── Recorded information

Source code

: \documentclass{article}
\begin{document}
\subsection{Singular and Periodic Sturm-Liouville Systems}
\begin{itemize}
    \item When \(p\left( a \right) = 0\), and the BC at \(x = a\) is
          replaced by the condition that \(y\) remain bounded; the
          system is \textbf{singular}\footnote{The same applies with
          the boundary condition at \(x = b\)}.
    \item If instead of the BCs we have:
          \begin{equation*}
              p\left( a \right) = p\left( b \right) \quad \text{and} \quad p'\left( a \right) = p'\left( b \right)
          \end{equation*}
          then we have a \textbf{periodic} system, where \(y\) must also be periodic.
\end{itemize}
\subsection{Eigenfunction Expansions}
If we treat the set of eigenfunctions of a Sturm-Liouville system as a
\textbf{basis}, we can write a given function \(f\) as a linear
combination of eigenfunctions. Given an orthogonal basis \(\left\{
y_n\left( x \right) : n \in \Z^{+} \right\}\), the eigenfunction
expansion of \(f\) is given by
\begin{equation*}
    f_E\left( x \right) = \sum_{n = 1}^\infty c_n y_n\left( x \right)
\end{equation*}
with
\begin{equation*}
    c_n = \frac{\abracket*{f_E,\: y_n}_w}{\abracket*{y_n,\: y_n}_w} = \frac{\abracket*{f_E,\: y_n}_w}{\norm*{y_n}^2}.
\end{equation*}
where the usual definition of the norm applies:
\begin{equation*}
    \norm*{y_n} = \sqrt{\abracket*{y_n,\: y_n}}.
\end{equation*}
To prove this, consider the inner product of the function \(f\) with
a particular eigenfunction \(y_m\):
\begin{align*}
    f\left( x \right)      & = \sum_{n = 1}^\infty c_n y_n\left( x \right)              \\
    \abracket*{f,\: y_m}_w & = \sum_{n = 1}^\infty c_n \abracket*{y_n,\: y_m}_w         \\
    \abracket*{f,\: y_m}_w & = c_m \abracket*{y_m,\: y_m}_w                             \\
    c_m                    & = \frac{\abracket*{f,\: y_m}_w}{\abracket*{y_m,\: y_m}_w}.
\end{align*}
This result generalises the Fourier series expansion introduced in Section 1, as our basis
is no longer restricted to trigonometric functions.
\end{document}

────

**Exercise details:**
Would you please repeat the whole listing exactly as it is?

**Response to this task:**
Source code

: \documentclass{article}
\begin{document}
\subsection{Singular and Periodic Sturm-Liouville Systems}
\begin{itemize}
    \item When \(p\left( a \right) = 0\), and the BC at \(x = a\) is
          replaced by the condition that \(y\) remain bounded; the
          system is \textbf{singular}\footnote{The same applies with
          the boundary condition at \(x = b\)}.
    \item If instead of the BCs we have:
          \begin{equation*}
              p\left( a \right) = p\left( b \right) \quad \text{and} \quad p'\left( a \right) = p'\left( b \right)
          \end{equation*}
          then we have a \textbf{periodic} system, where \(y\) must also be periodic.
\end{itemize}
\subsection{Eigenfunction Expansions}
If we treat the set of eigenfunctions of a Sturm-Liouville system as a
\textbf{basis}, we can write a given function \(f\) as a linear
combination of eigenfunctions. Given an orthogonal basis \(\left\{
y_n\left( x \right) : n \in \Z^{+} \right\}\), the eigenfunction
expansion of \(f\) is given by
\begin{equation*}
    f_E\left( x \right) = \sum_{n = 1}^\infty c_n y_n\left( x \right)
\end{equation*}
with
\begin{equation*}
    c_n = \frac{\abracket*{f_E,\: y_n}_w}{\abracket*{y_n,\: y_n}_w} = \frac{\abracket*{f_E,\: y_n}_w}{\norm*{y_n}^2}.
\end{equation*}
where the usual definition of the norm applies:
\begin{equation*}
    \norm*{y_n} = \sqrt{\abracket*{y_n,\: y_n}}.
\end{equation*}
To prove this, consider the inner product of the function \(f\) with
a particular eigenfunction \(y_m\):
\begin{align*}
    f\left( x \right)      & = \sum_{n = 1}^\infty c_n y_n\left( x \right)              \\
    \abracket*{f,\: y_m}_w & = \sum_{n = 1}^\infty c_n \abracket*{y_n,\: y_m}_w         \\
    \abracket*{f,\: y_m}_w & = c_m \abracket*{y_m,\: y_m}_w                             \\
    c_m                    & = \frac{\abracket*{f,\: y_m}_w}{\abracket*{y_m,\: y_m}_w}.
\end{align*}
This result generalises the Fourier series expansion introduced in Section 1, as our basis
is no longer restricted to trigonometric functions.
\end{document}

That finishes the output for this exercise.